Reputation: 25
I am trying to use XLNET through transformers. however i keep getting the issue "AttributeError: 'NoneType' object has no attribute 'tokenize'". I am unsure of how to proceed. if anyone could point me in the right direction it would be appreciated.
tokenizer = XLNetTokenizer.from_pretrained('xlnet-base-cased', do_lower_case=True)
print(' Original: ', X_train[1])
# Print the tweet split into tokens.
print('Tokenized: ', tokenizer.tokenize(X_train[1]))
# Print the tweet mapped to token ids.
print('Token IDs: ', tokenizer.convert_tokens_to_ids(tokenizer.tokenize(X_train[1])))
Original: hey angel duh sexy really thanks haha
---------------------------------------------------------------------------
AttributeError Traceback (most recent call last)
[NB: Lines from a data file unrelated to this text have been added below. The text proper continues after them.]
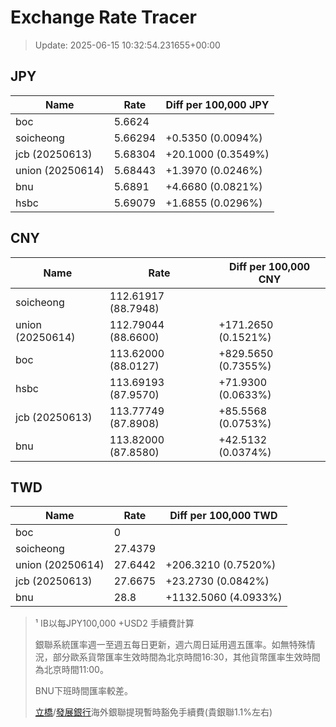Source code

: # Exchange Rate Tracer

> Update: 2025-06-15 10:32:54.231655+00:00

## JPY

| Name             |    Rate | Diff per 100,000 JPY   |
|------------------|---------|------------------------|
| boc              | 5.6624  |                        |
| soicheong        | 5.66294 | +0.5350 (0.0094%)      |
| jcb (20250613)   | 5.68304 | +20.1000 (0.3549%)     |
| union (20250614) | 5.68443 | +1.3970 (0.0246%)      |
| bnu              | 5.6891  | +4.6680 (0.0821%)      |
| hsbc             | 5.69079 | +1.6855 (0.0296%)      |

## CNY

| Name             | Rate                | Diff per 100,000 CNY   |
|------------------|---------------------|------------------------|
| soicheong        | 112.61917	(88.7948) |                        |
| union (20250614) | 112.79044	(88.6600) | +171.2650 (0.1521%)    |
| boc              | 113.62000	(88.0127) | +829.5650 (0.7355%)    |
| hsbc             | 113.69193	(87.9570) | +71.9300 (0.0633%)     |
| jcb (20250613)   | 113.77749	(87.8908) | +85.5568 (0.0753%)     |
| bnu              | 113.82000	(87.8580) | +42.5132 (0.0374%)     |

## TWD

| Name             |    Rate | Diff per 100,000 TWD   |
|------------------|---------|------------------------|
| boc              |  0      |                        |
| soicheong        | 27.4379 |                        |
| union (20250614) | 27.6442 | +206.3210 (0.7520%)    |
| jcb (20250613)   | 27.6675 | +23.2730 (0.0842%)     |
| bnu              | 28.8    | +1132.5060 (4.0933%)   |


> ¹ IB以每JPY100,000 +USD2 手續費計算
>
> 銀聯系統匯率週一至週五每日更新，週六周日延用週五匯率。如無特殊情況，部分歐系貨幣匯率生效時間為北京時間16:30，其他貨幣匯率生效時間為北京時間11:00。
>
> BNU下班時間匯率較差。
>
> [立橋](https://www.wlbank.com.mo/uploads/ueditor/file/20181211/1544536513900230.pdf)/[發展銀行](https://www.mdb.com.mo/Service_Charges_20230728.pdf)海外銀聯提現暫時豁免手續費(貴銀聯1.1%左右)

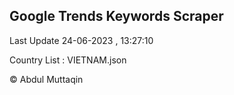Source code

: 

## Google Trends Keywords Scraper 
 
Last Update 24-06-2023 , 13:27:10

Country List :
VIETNAM.json



© Abdul Muttaqin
<ipython-input-67-2b1b432b3e15> in <module>()
2
3 # Print the tweet split into tokens.
----> 4 print('Tokenized: ', tokenizer.tokenize(X_train[2]))
5
6 # Print the tweet mapped to token ids.
AttributeError: 'NoneType' object has no attribute 'tokenize'
Upvotes: 1
Views: 11711
Reputation: 61
Absolutely, @cronoik 's answer is the correct one. No doubt regarding it. But if you have installed the SenencePience package and still have the error, just restart the runtime environment and it will work
.
Upvotes: 0
Reputation: 19365
I assume that:
from transformers import XLNetTokenizerFast
tokenizer = XLNetTokenizerFast.from_pretrained('xlnet-base-cased', do_lower_case=True)
works? In this case, you are just missing the sentencepiece package:
pip install sentencepiece
Upvotes: 1